4 Mart 2017 Cumartesi

“Kalplerin ve gözün hain…”

Manzaraya bakıldığında hemen birçok şeyin karışmış olduğu görülmektedir.
Beşeri konuları bilinip bilinmeme önemine bakılmadan “kutsal değerlerle” açıklamaya çalışmak artık kanıksanmış haldedir.
Şüphesiz “tövbe” kapısı açık olmasına karşın, oyuncak haline getirilemeyeceğinin de altı çizilmekte, kısacası “oyun oynamayın” uyarısı da “sert bir şekilde” yapılmaktadır!
Desenize dikkate alan, tedirgin olan, bu huyundan vaz geçen kim?

Dünya hayatının “bir oyun ve eğlence, üstünlük taslama yarışı, çoluk çocuk sevgisi ve mal hırsından” ibaret olduğu bildirilmiş olmasına rağmen…
Merak edenler Hadid süresinin yirminci ayetine bakabilirler, konuyu yerinden ve daha doğru anlayıp kavrama adına.
Oysa fanilerin “baki işlere kalkışması da” o derece düşündürücüdür.
Neden mi?
Çünkü genel anlatım tarzları “hak yolun yolcusu, hak adına yola çıkmak..”
Fakat hakkın önce adalet ilkesiyle gerçekleşecek olan bir kavramının tartışılır hale gelmesi veya getirilmesine sebep olunması nasıl bir hak yolculuğudur ki?
Örneğin “öldürmek” tanımı somut gerçeklere dayandığı gibi soyut alanlarda da gerçekleşebilir!
Mesela “dinin tapusunu almış gibi” ifadeler kullanmak…
Kitabı okuyarak doğru karar vermek en doğru yöntem olsa da birçok insan bunun tam tersi tercihte bulunabilmekte, örnek diye gezinenlerin “ördekliklerine” takılıp konudan vazgeçmesinin doğuracağı sonuçlarının tehlikesini düşünebiliyor musunuz?

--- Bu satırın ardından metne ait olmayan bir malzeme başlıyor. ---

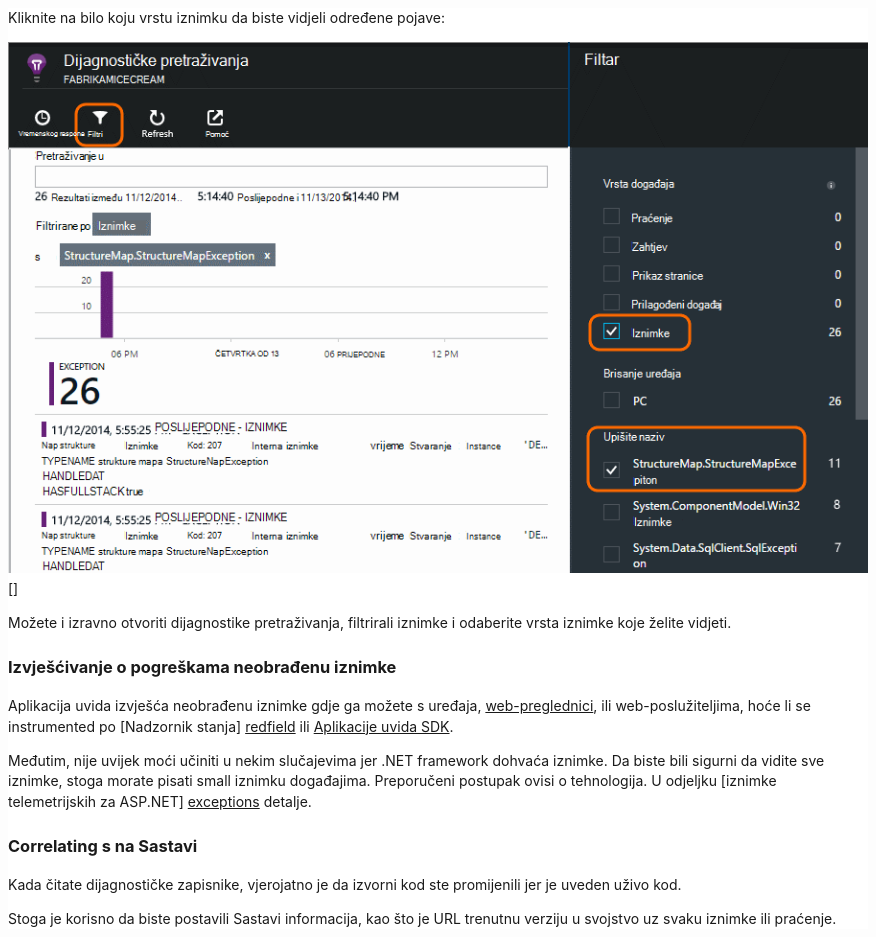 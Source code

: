 Kliknite na bilo koju vrstu iznimku da biste vidjeli određene pojave:

![](./media/app-insights-search-diagnostic-logs/appinsights-333facets.png)[]

Možete i izravno otvoriti dijagnostike pretraživanja, filtrirali iznimke i odaberite vrsta iznimke koje želite vidjeti.

### <a name="reporting-unhandled-exceptions"></a>Izvješćivanje o pogreškama neobrađenu iznimke

Aplikacija uvida izvješća neobrađenu iznimke gdje ga možete s uređaja, [web-preglednici][usage], ili web-poslužiteljima, hoće li se instrumented po [Nadzornik stanja] [ redfield] ili [Aplikacije uvida SDK][greenbrown]. 

Međutim, nije uvijek moći učiniti u nekim slučajevima jer .NET framework dohvaća iznimke.  Da biste bili sigurni da vidite sve iznimke, stoga morate pisati small iznimku događajima. Preporučeni postupak ovisi o tehnologija. U odjeljku [iznimke telemetrijskih za ASP.NET] [ exceptions] detalje. 

### <a name="correlating-with-a-build"></a>Correlating s na Sastavi

Kada čitate dijagnostičke zapisnike, vjerojatno je da izvorni kod ste promijenili jer je uveden uživo kod.

Stoga je korisno da biste postavili Sastavi informacija, kao što je URL trenutnu verziju u svojstvo uz svaku iznimke ili praćenje. 


[availability]: app-insights-monitor-web-app-availability.md
[diagnostic]: app-insights-diagnostic-search.md
[exceptions]: app-insights-asp-net-exceptions.md
[greenbrown]: app-insights-asp-net.md
[metrics]: app-insights-metrics-explorer.md
[qna]: app-insights-troubleshoot-faq.md
[redfield]: app-insights-monitor-performance-live-website-now.md
[start]: app-insights-overview.md
[track]: app-insights-api-custom-events-metrics.md
[usage]: app-insights-web-track-usage.md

Ben, bırakın düşünmeyi doğrusu aklıma bile getirmek istemem!..
Hele konu hakkında yeterince araştırma yapmayıp “ahkam kesenlerin” durumuna gelince bu da tam vahamet arz etmektedir.

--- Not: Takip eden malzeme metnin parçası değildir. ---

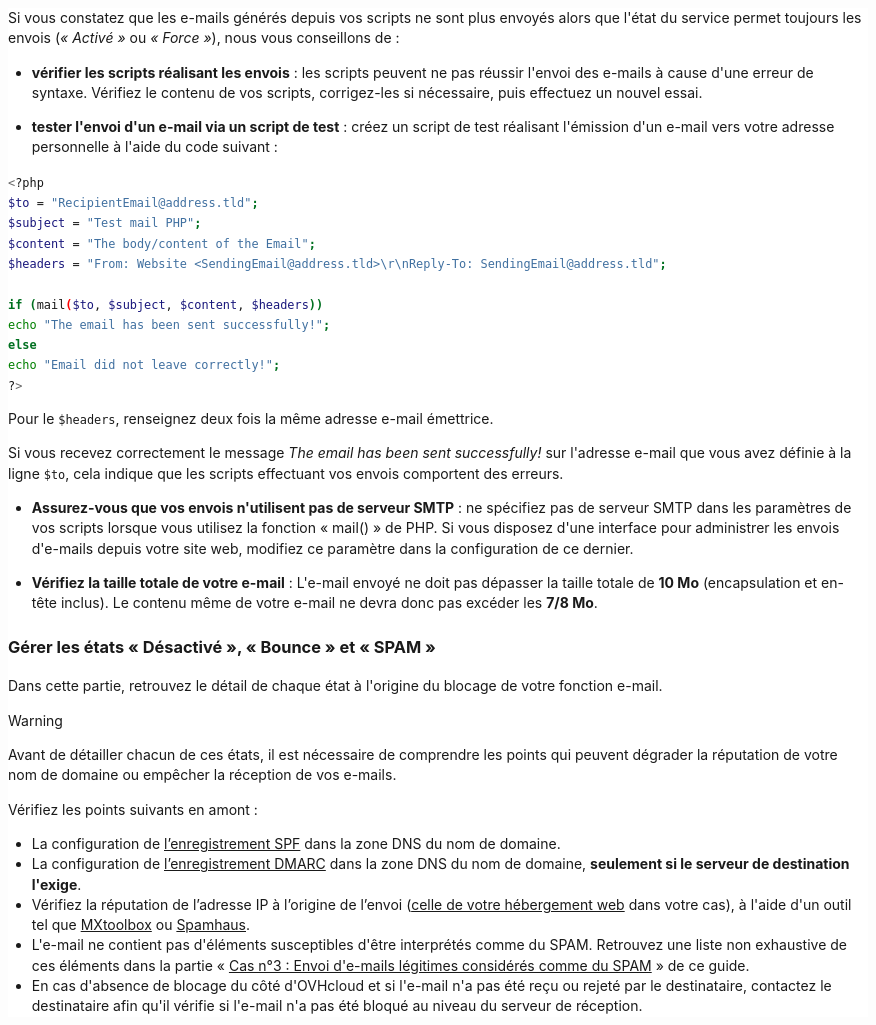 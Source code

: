 Si vous constatez que les e-mails générés depuis vos scripts ne sont plus envoyés alors que l'état du service permet toujours les envois (*« Activé »* ou *« Force »*), nous vous conseillons de :

- **vérifier les scripts réalisant les envois** : les scripts peuvent ne pas réussir l'envoi des e-mails à cause d'une erreur de syntaxe. Vérifiez le contenu de vos scripts, corrigez-les si nécessaire, puis effectuez un nouvel essai.

- **tester l'envoi d'un e-mail via un script de test** : créez un script de test réalisant l'émission d'un e-mail vers votre adresse personnelle à l'aide du code suivant :

```bash
<?php
$to = "RecipientEmail@address.tld"; 
$subject = "Test mail PHP"; 
$content = "The body/content of the Email";
$headers = "From: Website <SendingEmail@address.tld>\r\nReply-To: SendingEmail@address.tld";

if (mail($to, $subject, $content, $headers))
echo "The email has been sent successfully!";
else
echo "Email did not leave correctly!";
?>
```

Pour le `$headers`, renseignez deux fois la même adresse e-mail émettrice.

Si vous recevez correctement le message *The email has been sent successfully!* sur l'adresse e-mail que vous avez définie à la ligne `$to`, cela indique que les scripts effectuant vos envois comportent des erreurs.

- **Assurez-vous que vos envois n'utilisent pas de serveur SMTP** : ne spécifiez pas de serveur SMTP dans les paramètres de vos scripts lorsque vous utilisez la fonction « mail() » de PHP. Si vous disposez d'une interface pour administrer les envois d'e-mails depuis votre site web, modifiez ce paramètre dans la configuration de ce dernier.

- **Vérifiez la taille totale de votre e-mail** : L'e-mail envoyé ne doit pas dépasser la taille totale de **10 Mo** (encapsulation et en-tête inclus). Le contenu même de votre e-mail ne devra donc pas excéder les **7/8 Mo**.

### Gérer les états « Désactivé », « Bounce » et « SPAM »

Dans cette partie, retrouvez le détail de chaque état à l'origine du blocage de votre fonction e-mail.

> [!warning]
>
> Avant de détailler chacun de ces états, il est nécessaire de comprendre les points qui peuvent dégrader la réputation de votre nom de domaine ou empêcher la réception de vos e-mails.
>
> Vérifiez les points suivants en amont :
>
> - La configuration de [l’enregistrement SPF](/pages/web_cloud/domains/dns_zone_spf) dans la zone DNS du nom de domaine.
> - La configuration de [l’enregistrement DMARC](/pages/web_cloud/domains/dns_zone_dmarc) dans la zone DNS du nom de domaine, **seulement si le serveur de destination l'exige**.
> - Vérifiez la réputation de l’adresse IP à l’origine de l’envoi ([celle de votre hébergement web](/pages/web_cloud/web_hosting/clusters_and_shared_hosting_ip) dans votre cas), à l'aide d'un outil tel que [MXtoolbox](https://mxtoolbox.com/) ou [Spamhaus](https://check.spamhaus.org/).
> - L'e-mail ne contient pas d'éléments susceptibles d'être interprétés comme du SPAM. Retrouvez une liste non exhaustive de ces éléments dans la partie « [Cas n°3 : Envoi d'e-mails légitimes considérés comme du SPAM](#elements-list-spam) » de ce guide.
> - En cas d'absence de blocage du côté d'OVHcloud et si l'e-mail n'a pas été reçu ou rejeté par le destinataire, contactez le destinataire afin qu'il vérifie si l'e-mail n'a pas été bloqué au niveau du serveur de réception.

Fikrin yeterli olmadığı zamanlarda “dinimiz” ifadesiyle başlayan anlatımlar…
Bu konuda bakın nasıl uyarılar var.
Rahman ve Rahim olan Allah'ın adıyla:
 “Ey iman edenler! Size bir fasık bir haber getirirse, bilmeyerek bir topluluğa zarar verip yaptığınıza pişman olmamak için o haberin doğruluğunu araştırın.” Hucurat 6
“Bilin ki, aranızda Allah'ın elçisi bulunmaktadır. Eğer o, birçok işlerde size uysaydı, sıkıntıya düşerdiniz. Fakat Allah, size imanı sevdirmiş ve onu gönüllerinize güzel göstermiş; inkârı, fasıklığı ve (İslam'ın emirlerine) karşı çıkmayı da çirkin göstermiştir. İşte bunlar doğru yolda olanların ta kendileridir.” Hucurat 7
Günümüzde de şükürler olsun ki ilahi hüküm olarak Kur’an, peygamberin de sünnetleri elimizde sımsıkı sarınılması gereken değerler olarak durmaktadırlar!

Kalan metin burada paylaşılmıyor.